Hawaii hosting major esports tournament
The U.S. professional football season is just getting underway, but the international esports scene is heading into a grand finale this week... in Honolulu.
While it may be a stretch to call it the Superbowl of esports, the Overwatch League is kicking off its 2021 Overwatch League Playoffs at the University of Hawaii on Saturday, with the finals set for the following Saturday, Sept. 25.
This unique and significant opportunity comes after UH successfully hosted a mid-season, trans-Pacific tournament in May, hosting qualifying teams from Dallas and Florida in the U.S. and Shanghai and Chengdu in Asia.
Whither esports?
If you haven't been paying attention to professional esports, we've come a long way from LAN parties in musty internet cafes. As your kids and grandkids will tell you, esports is big business, rivaling traditional, ball-based sports.
The first Overwatch League Grand Finals in 2018.
All the trappings are there, from aggressive recruiting to college scholarships (including in Hawaii), from big paydays to sold-out arenas full of screaming fans, from celebrities and scandals to, of course, investors and venture capital.
Esports is a massive, and growing, global industry, said to be worth $1 billion today, and perhaps twice that by next year.

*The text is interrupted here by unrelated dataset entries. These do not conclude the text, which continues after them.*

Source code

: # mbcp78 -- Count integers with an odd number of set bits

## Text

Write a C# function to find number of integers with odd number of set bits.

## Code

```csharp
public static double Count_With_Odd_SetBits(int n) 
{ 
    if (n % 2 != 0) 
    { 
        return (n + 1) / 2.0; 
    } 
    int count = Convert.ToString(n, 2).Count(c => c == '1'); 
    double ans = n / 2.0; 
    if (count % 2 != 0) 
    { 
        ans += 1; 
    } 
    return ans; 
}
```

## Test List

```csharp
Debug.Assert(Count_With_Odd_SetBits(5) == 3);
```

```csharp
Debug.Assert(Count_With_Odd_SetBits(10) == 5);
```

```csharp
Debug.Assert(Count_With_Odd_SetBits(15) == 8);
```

Despite being thousands of miles from any other major city, and despite "playing on a hawaii server" being a gamer joke for handicapped play, it turns out the Aloha State has lots to offer and a lot of opportunity in the esports world.
What is Overwatch?
Overwatch is one of the biggest video games in the world, with over 60 million players and raking in over a billion dollars in in-game spending. (Sales of a pink skin, or virtual outfit, raised $12.7 million for breast cancer research alone in 2018.)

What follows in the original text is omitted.